Synthetic data is a disruptive approach to training AI models through the use of computer-generated images and simulations. A single dataset may contain tens of millions of elements. To manually collect and label data of this magnitude is time-consuming and costly for organizations, not to mention prone to human errors. Synthetic data aims to simulate real-world scenarios to train AI systems virtually. This approach reduces the time and resources needed to build these models by delivering vast amounts of perfectly labeled data to organizations in a matter of hours. Also, since synthetic data isn’t generated from real-world sources, data privacy and bias issues are reduced. According to the aforementioned survey, 89% of technology executives agree that it is a new and innovative technology that will transform their industry.
Barriers to Further Adoption
While synthetic data can transform industries and how organizations use data, there is still work to be done to address barriers to adoption. Two-thirds (67%) of technology executives agree that their organization lacks the knowledge and understanding of implementing it. Additionally, almost half have concerns that models built with synthetic data are not as good as real-world data.
A key to further implementation is educating colleagues throughout the entire organization, not just the C-suite, as there is confusion and a lack of understanding among many groups. Organizations already using vision data are positioned to lead this charge, as they understand the value of vision data and how it can benefit their industry. Among those working with vision data that don’t use or have only started using synthetic data, only three in 10 (30%) respondents cite a lack of tools to create and manage synthetic data as a barrier to broader utilization.
Synthetic Data Enabling Emerging Industries
AI is driven by the speed, diversity, and quality of data. Today’s systems leverage “supervised learning” approaches in which humans label attributes in image data to then train AI models. This approach is fundamentally limited, as humans do not scale and, more importantly, cannot label key attributes (e.g., 3D position, interactions, etc.) necessary to enable emerging industries such as AR/VR, autonomous vehicles, robotics, and more. Synthetic data is predicted to be a key solution to address these shortcomings to bring these emerging industries to the mainstream.
The metaverse, for example, cannot be built quickly or efficiently without the use of synthetic data. To recreate reality as a digital twin and build out enough 3D-rendered objects in a way that is time- and cost-efficient, it’s necessary to deeply understand humans, objects, 3D environments, and their interactions with one another. Creating these AI capabilities requires tremendous amounts of high-quality labeled 3D data – data that is impossible for humans to label.

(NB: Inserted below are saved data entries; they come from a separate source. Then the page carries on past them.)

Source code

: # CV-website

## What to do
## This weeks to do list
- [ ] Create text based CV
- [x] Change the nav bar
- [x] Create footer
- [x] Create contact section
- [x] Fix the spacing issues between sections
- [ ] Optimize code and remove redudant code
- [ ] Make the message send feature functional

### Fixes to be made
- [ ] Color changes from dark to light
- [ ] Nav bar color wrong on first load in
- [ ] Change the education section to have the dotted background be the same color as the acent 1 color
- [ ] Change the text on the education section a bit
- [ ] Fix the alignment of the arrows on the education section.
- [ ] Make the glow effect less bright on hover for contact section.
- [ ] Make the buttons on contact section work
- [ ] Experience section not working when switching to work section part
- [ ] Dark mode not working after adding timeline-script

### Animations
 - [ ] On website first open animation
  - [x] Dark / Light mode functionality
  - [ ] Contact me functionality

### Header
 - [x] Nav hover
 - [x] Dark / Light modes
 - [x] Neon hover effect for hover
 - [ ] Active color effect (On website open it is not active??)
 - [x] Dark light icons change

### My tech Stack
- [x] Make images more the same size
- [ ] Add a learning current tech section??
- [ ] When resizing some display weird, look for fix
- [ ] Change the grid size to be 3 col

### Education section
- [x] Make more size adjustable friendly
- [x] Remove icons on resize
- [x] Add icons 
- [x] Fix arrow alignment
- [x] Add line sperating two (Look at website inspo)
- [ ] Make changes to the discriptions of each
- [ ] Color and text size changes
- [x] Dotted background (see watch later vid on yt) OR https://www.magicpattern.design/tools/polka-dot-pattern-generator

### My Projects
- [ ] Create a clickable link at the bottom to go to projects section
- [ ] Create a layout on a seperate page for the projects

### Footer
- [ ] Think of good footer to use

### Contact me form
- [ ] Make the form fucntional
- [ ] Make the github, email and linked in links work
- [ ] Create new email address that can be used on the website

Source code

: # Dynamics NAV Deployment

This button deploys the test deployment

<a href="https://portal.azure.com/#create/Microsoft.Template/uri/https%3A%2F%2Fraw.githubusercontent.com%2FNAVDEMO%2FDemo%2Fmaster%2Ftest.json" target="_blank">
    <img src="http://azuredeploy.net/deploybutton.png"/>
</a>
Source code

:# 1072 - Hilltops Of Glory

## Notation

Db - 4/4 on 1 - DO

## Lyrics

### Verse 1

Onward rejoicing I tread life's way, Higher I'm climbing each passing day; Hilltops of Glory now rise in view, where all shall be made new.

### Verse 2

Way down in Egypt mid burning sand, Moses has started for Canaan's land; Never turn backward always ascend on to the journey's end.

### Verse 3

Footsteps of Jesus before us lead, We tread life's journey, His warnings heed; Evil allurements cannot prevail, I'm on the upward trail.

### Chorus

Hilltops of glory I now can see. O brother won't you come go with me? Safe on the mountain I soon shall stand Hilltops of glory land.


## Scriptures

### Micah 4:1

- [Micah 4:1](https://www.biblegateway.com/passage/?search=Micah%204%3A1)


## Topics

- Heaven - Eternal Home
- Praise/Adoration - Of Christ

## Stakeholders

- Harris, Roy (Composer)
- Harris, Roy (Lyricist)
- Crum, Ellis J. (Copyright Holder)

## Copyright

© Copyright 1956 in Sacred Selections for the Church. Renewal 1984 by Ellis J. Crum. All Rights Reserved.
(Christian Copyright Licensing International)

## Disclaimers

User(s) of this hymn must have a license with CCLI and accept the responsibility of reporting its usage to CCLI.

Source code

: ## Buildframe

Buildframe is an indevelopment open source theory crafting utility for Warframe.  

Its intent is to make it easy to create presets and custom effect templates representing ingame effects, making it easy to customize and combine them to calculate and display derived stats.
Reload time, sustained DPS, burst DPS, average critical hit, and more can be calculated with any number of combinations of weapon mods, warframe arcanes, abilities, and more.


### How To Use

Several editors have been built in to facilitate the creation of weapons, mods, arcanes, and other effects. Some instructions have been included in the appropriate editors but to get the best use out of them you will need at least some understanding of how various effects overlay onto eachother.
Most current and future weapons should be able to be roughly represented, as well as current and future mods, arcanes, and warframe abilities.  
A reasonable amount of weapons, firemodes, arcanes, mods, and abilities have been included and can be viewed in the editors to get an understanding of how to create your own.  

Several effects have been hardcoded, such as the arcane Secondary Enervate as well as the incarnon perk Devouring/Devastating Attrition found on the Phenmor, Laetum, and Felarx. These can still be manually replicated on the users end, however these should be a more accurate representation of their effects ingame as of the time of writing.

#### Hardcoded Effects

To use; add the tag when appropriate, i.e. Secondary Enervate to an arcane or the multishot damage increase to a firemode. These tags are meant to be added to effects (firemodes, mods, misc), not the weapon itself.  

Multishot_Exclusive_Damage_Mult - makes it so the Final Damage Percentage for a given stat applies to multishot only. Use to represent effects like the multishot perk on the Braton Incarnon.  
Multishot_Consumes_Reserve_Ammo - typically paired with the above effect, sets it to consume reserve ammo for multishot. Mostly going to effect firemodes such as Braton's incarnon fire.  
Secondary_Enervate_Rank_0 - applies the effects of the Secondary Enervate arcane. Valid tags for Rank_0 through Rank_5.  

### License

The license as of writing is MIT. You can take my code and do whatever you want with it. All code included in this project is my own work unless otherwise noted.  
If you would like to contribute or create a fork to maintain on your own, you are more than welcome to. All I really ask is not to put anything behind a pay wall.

Synthetic Data’s Inevitability
According to “Synthetic Data for Deep Learning,” new research is starting to provide proof points around the utility of synthetic data across use cases, including robotics, autonomous vehicles, smart homes, consumer products, manufacturing, logistics, health care, and more. These use cases and the growing buzz around other emerging industries will be central to the growth of synthetic data because simply put, they won’t be possible without it. Synthetic data will inevitably come to define a new paradigm in AI and enable the next generation of more capable models and products in 2022 and beyond.